Exclusive: UK’s Drive plans $2m series investment for 2022

Giant Science

UK-based distributor & financier Drive is expecting to invest more than £1.5m ($2m) on programming in 2022, TBI has learned.

Drive, launched by Ben Barrett and Lilla Hurst in 2013, has been providing distributor advances for several years but its “covert” approach to show investment is now changing.

TBI reported on the company’s “record-breaking” 2020 last year – including major growth in the US – and profits from those successes are now being ploughed back in to get fresh shows to market, with investment set to hit a new high next year.

The company spent around £400,000 on advances in 2019, £600,000 in 2020 and a touch over £1m this year, but Hurst tells TBI that the projected spend for next year will be around £1.5m.

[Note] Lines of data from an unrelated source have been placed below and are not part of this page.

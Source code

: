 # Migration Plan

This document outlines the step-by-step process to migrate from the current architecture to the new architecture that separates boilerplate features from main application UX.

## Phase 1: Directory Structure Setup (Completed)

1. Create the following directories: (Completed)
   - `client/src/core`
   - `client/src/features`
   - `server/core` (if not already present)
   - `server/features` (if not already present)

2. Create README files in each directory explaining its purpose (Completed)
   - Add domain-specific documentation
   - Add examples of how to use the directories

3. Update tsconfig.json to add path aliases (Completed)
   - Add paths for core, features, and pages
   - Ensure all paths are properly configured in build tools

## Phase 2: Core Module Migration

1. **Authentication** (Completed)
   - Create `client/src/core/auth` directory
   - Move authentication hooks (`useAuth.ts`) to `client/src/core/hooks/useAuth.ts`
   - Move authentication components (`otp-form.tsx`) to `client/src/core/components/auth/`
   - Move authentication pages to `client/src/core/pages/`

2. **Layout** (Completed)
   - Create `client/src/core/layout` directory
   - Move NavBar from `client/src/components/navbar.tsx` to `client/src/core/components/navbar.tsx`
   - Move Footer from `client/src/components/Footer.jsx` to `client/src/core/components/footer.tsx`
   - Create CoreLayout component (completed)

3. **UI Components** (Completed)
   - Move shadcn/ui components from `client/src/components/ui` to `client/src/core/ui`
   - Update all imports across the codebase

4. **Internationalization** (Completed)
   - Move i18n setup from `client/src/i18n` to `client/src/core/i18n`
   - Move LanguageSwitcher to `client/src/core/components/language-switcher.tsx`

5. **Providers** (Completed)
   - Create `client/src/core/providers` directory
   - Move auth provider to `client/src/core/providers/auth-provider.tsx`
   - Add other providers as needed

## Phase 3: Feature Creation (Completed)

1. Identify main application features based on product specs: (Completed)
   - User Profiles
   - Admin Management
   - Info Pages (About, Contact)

“We’ve been somewhat wary of entering into the realm of having ongoing bidding wars with distributors, but it is an inevitability when you’re bidding against rights,” Hurst tells TBI.

Lilla Hurst & Ben Barrett

Drive is now making what she describes as “calculated risks and investments” on programming, and admits that some producers have been surprised by the extent of the company’s ability to fund.

Models & development

The slate includes series such as World’s Deadliest Weather and Giant Science, the latter a 4 x 60-minute series that is being produced with VFX firm Polar Media, with broadcast partners currently being sought.

Hursts adds that Drive will not be moving into the ‘distributor-commissioner’ trend, which has seen some sales firms greenlighting projects independently, but will instead look to tap into surging demands from both broadcasters and more recently launched streamers.

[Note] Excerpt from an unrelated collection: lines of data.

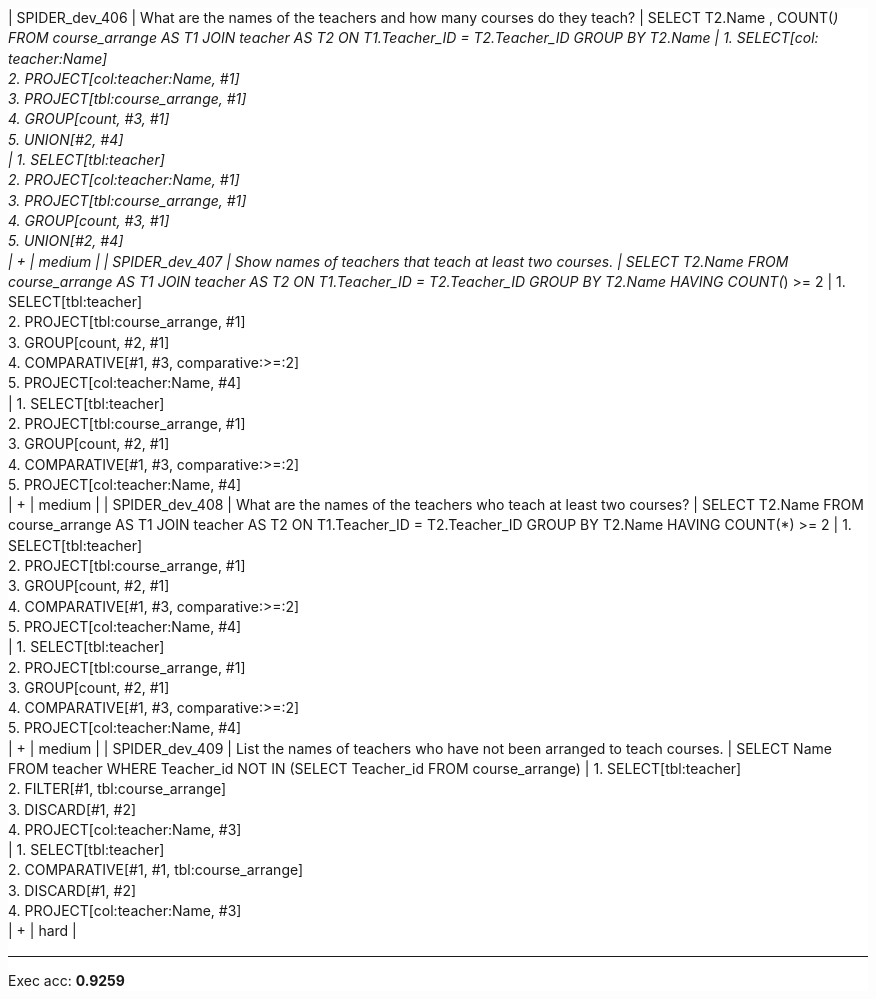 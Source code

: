   | SPIDER_dev_406 | What are the names of the teachers and how many courses do they teach? | SELECT T2.Name ,  COUNT(*) FROM course_arrange AS T1 JOIN teacher AS T2 ON T1.Teacher_ID  =  T2.Teacher_ID GROUP BY T2.Name | 1. SELECT[col:​teacher:​Name] <br>2. PROJECT[col:​teacher:​Name, #1] <br>3. PROJECT[tbl:​course_arrange, #1] <br>4. GROUP[count, #3, #1] <br>5. UNION[#2, #4] <br> | 1. SELECT[tbl:​teacher] <br>2. PROJECT[col:​teacher:​Name, #1] <br>3. PROJECT[tbl:​course_arrange, #1] <br>4. GROUP[count, #3, #1] <br>5. UNION[#2, #4] <br> | + | medium | 
  | SPIDER_dev_407 | Show names of teachers that teach at least two courses. | SELECT T2.Name FROM course_arrange AS T1 JOIN teacher AS T2 ON T1.Teacher_ID  =  T2.Teacher_ID GROUP BY T2.Name HAVING COUNT(*)  >=  2 | 1. SELECT[tbl:​teacher] <br>2. PROJECT[tbl:​course_arrange, #1] <br>3. GROUP[count, #2, #1] <br>4. COMPARATIVE[#1, #3, comparative:​>=:​2] <br>5. PROJECT[col:​teacher:​Name, #4] <br> | 1. SELECT[tbl:​teacher] <br>2. PROJECT[tbl:​course_arrange, #1] <br>3. GROUP[count, #2, #1] <br>4. COMPARATIVE[#1, #3, comparative:​>=:​2] <br>5. PROJECT[col:​teacher:​Name, #4] <br> | + | medium | 
  | SPIDER_dev_408 | What are the names of the teachers who teach at least two courses? | SELECT T2.Name FROM course_arrange AS T1 JOIN teacher AS T2 ON T1.Teacher_ID  =  T2.Teacher_ID GROUP BY T2.Name HAVING COUNT(*)  >=  2 | 1. SELECT[tbl:​teacher] <br>2. PROJECT[tbl:​course_arrange, #1] <br>3. GROUP[count, #2, #1] <br>4. COMPARATIVE[#1, #3, comparative:​>=:​2] <br>5. PROJECT[col:​teacher:​Name, #4] <br> | 1. SELECT[tbl:​teacher] <br>2. PROJECT[tbl:​course_arrange, #1] <br>3. GROUP[count, #2, #1] <br>4. COMPARATIVE[#1, #3, comparative:​>=:​2] <br>5. PROJECT[col:​teacher:​Name, #4] <br> | + | medium | 
  | SPIDER_dev_409 | List the names of teachers who have not been arranged to teach courses. | SELECT Name FROM teacher WHERE Teacher_id NOT IN (SELECT Teacher_id FROM course_arrange) | 1. SELECT[tbl:​teacher] <br>2. FILTER[#1, tbl:​course_arrange] <br>3. DISCARD[#1, #2] <br>4. PROJECT[col:​teacher:​Name, #3] <br> | 1. SELECT[tbl:​teacher] <br>2. COMPARATIVE[#1, #1, tbl:​course_arrange] <br>3. DISCARD[#1, #2] <br>4. PROJECT[col:​teacher:​Name, #3] <br> | + | hard | 
 ***
 Exec acc: **0.9259**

“More people than ever are willing to come in on projects,” adds Barrett. “When we started there weren’t that many doing this but now it’s the norm. The multi-funding model is definitely here to stay.”

Drive is also increasing the size of its investments to fill financing gaps, a model reflected in Voltage TV’s documentary series Osama bin Laden: The Inside Story.

“It’s a good example where the producers came to us with the project and the broadcaster [Channel 4], but there was still a significant deficit,” she says. A co-pro partner was found in Franco-German broadcaster Arte while SBS in Australia joined as a pre-sale, with Drive filling the remaining deficit.

The show has since been sold to DR in Denmark, Norway’s NRK, Sweden’s SVT and an as-yet unnamed French broadcaster.

There is also an increasing focus on development funding, with some of that £1.5m figure being used to bolster that side of the company’s business, Hurst adds.

“We’re doing more and more original content development,” continues Barrett, “working with producers on early stage ideas. Our input, rather than being deep editorial, is more market driven.

“We tend to partner them up with a good company that can deliver those things and while we might have the seed of an idea, we’ll never be the ones to develop it all the way through. We’ll then work in tandem with them on the fundraising and distribute.”